The one-year period for redemption from the mortgage foreclosure sale expired on Sunday. On the Monday following, the redemption money was paid the sheriff, who issued a certificate of redemption from the sale. This money respondents refused to receive, claiming:
(1) That no redemption could be made after the expiration of the period of one year from the sale, and that § 6736, Rev. Codes 1905, did not permit the redemption on the Monday following.
(2) That if redemption was had in time an insufficient amount io redeem was paid the sheriff.
*518As to the first contention: The redemption was had under §§ 7139 et seq., Rev. Codes 1905, § 7140 providing: “The judgment debtor or redemptioner may redeem the property from the purchaser within one year after the sale on paying the purchaser the amount of his purchase with 12 per cent interest thereon.” Was the redemption in time ? Sec. 6736 reads: “Computation of time. The time in which any act provided by law is to be done is computed by excluding the first day and including the last, unless the last is a holiday, and then it is also excluded.” (Italics are ours.) And under § 6710 every Sunday is a holiday. Both these provisions have been in force since territorial days. See § 4749, Compiled Laws, declaring every Sunday a holiday, and § 4805, Compiled Laws, identical with § 6736, Rev. Codes 1905. Both were re-enacted in the 1895 Rev. Codes as §§ 5124 and 5150 thereof, respectively.

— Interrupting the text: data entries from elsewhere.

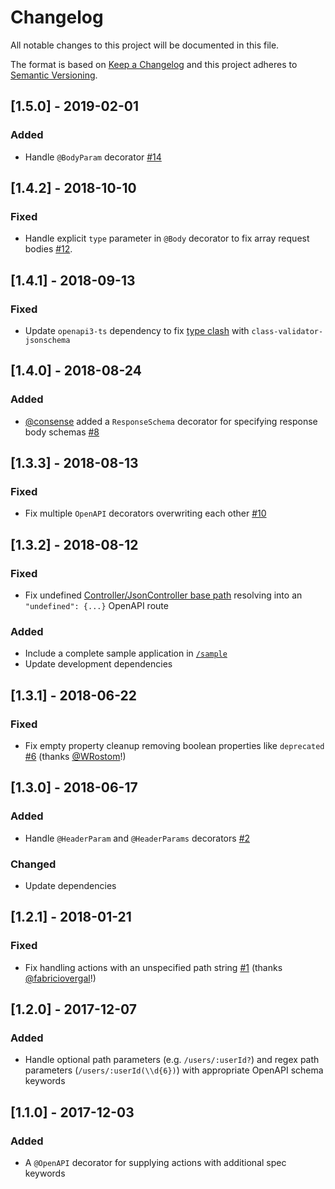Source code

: # Changelog
All notable changes to this project will be documented in this file.

The format is based on [Keep a Changelog](http://keepachangelog.com/en/1.0.0/)
and this project adheres to [Semantic Versioning](http://semver.org/spec/v2.0.0.html).

## [1.5.0] - 2019-02-01
### Added
- Handle `@BodyParam` decorator [#14](https://github.com/epiphone/routing-controllers-openapi/issues/14)

## [1.4.2] - 2018-10-10
### Fixed
- Handle explicit `type` parameter in `@Body` decorator to fix array request bodies [#12](https://github.com/epiphone/routing-controllers-openapi/issues/12).

## [1.4.1] - 2018-09-13
### Fixed
- Update `openapi3-ts` dependency to fix [type clash](https://github.com/epiphone/class-validator-jsonschema/issues/6) with `class-validator-jsonschema`

## [1.4.0] - 2018-08-24
### Added
- [@consense](https://github.com/consense) added a `ResponseSchema` decorator for specifying response body schemas [#8](https://github.com/epiphone/routing-controllers-openapi/issues/8)

## [1.3.3] - 2018-08-13
### Fixed
- Fix multiple `OpenAPI` decorators overwriting each other [#10](https://github.com/epiphone/routing-controllers-openapi/pull/10)

## [1.3.2] - 2018-08-12
### Fixed
- Fix undefined [Controller/JsonController base path](https://github.com/typestack/routing-controllers#prefix-controller-with-base-route) resolving into an `"undefined": {...}` OpenAPI route
### Added
- Include a complete sample application in [`/sample`](/sample)
- Update development dependencies

## [1.3.1] - 2018-06-22
### Fixed
- Fix empty property cleanup removing boolean properties like `deprecated` [#6](https://github.com/epiphone/routing-controllers-openapi/issues/6) (thanks [@WRostom](https://github.com/WRostom)!)

## [1.3.0] - 2018-06-17
### Added
- Handle `@HeaderParam` and `@HeaderParams` decorators [#2](https://github.com/epiphone/routing-controllers-openapi/issues/2)
### Changed
- Update dependencies

## [1.2.1] - 2018-01-21
### Fixed
- Fix handling actions with an unspecified path string [#1](https://github.com/epiphone/routing-controllers-openapi/pull/1) (thanks [@fabriciovergal](https://github.com/fabriciovergal)!)

## [1.2.0] - 2017-12-07
### Added
- Handle optional path parameters (e.g. `/users/:userId?`) and regex path parameters (`/users/:userId(\\d{6})`) with appropriate OpenAPI schema keywords

## [1.1.0] - 2017-12-03
### Added
- A `@OpenAPI` decorator for supplying actions with additional spec keywords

From the authorities it appears that at common law the Sunday of a period not measured in days is included, and performance on the following Monday not permitted. See Haley v. Young, 134 Mass. 365, and People ex rel. Pugsley v. Luther, 1 Wend. 43, both on all fours with the case at bar if it were not for § 6736. The contrary is the rule as to performance where limited by contract; and where the last day is Sunday under contract obligations it would be excluded and performance permitted the following day in the absence of a statute regulating such computation of time. In court practice, both under rules of court and statutes regulating procedure, where the'last day for performance falls on Sunday, where the time within which the act is to be done is measured by days, generally performance can be made on the Monday following, but this rule does not apply to statutes construed as mandatory as to time provisions. See Pemberton v. Duryea, 5 Ariz. 8, 43 Pac. 220; Morgan v. Perkins, 94 Ga. 353, 21 S. E. 574; Close v. Twibell, 47 Ind. App. 290, 92 N. E. 377; Kinney v. Heuring, 42 Ind. App. 263, 85 N. E. 369; Conklin v. Marshalltown, 66 Iowa, 122, 23 N. W. 294; Webb v. Strobach, 143 Mo. App. 459, 127 S. W. 680, applying to a ten-day ordinance provision; Keys v. Keys, 217 Mo. 48, 116 S. W. 537, applying to filing of claims against an estate; Schnepel v. Mellen, 3 Mont. 118; Cock v. Bunn, 6 Johns, 326, extending a twenty-day habeas corpus limit over Sunday; Broome v. Wellington, 1 Sandf. 664; Conway v. Smith Mercantile Co. 6 Wyo. 327, 49 L.R.A. 201, 44 Pac. 940; *519Allen v. Elliott, 67 Ala. 432; Edmundson v. Wragg, 104 Pa. 500, 49 Am. Rep. 590; Barnes v. Eddy, 12 R. I. 25; Thayer v. Felt, 4 Pick. 354; and Salter v. Burt, 20 Wend. 205, 32 Am. Dec. 530.
The rule must give way to the intent of the statute prescribing the time limit, where the intention is obvious that the limit shall be as fixed by such statute. Taylor v. Brown, 147 U. S. 640, 37 L. ed. 313, 13 Sup. Ct. Rep. 549, affirming a Dakota territorial decision in 5 Dak. 335, 40 N. W. 525.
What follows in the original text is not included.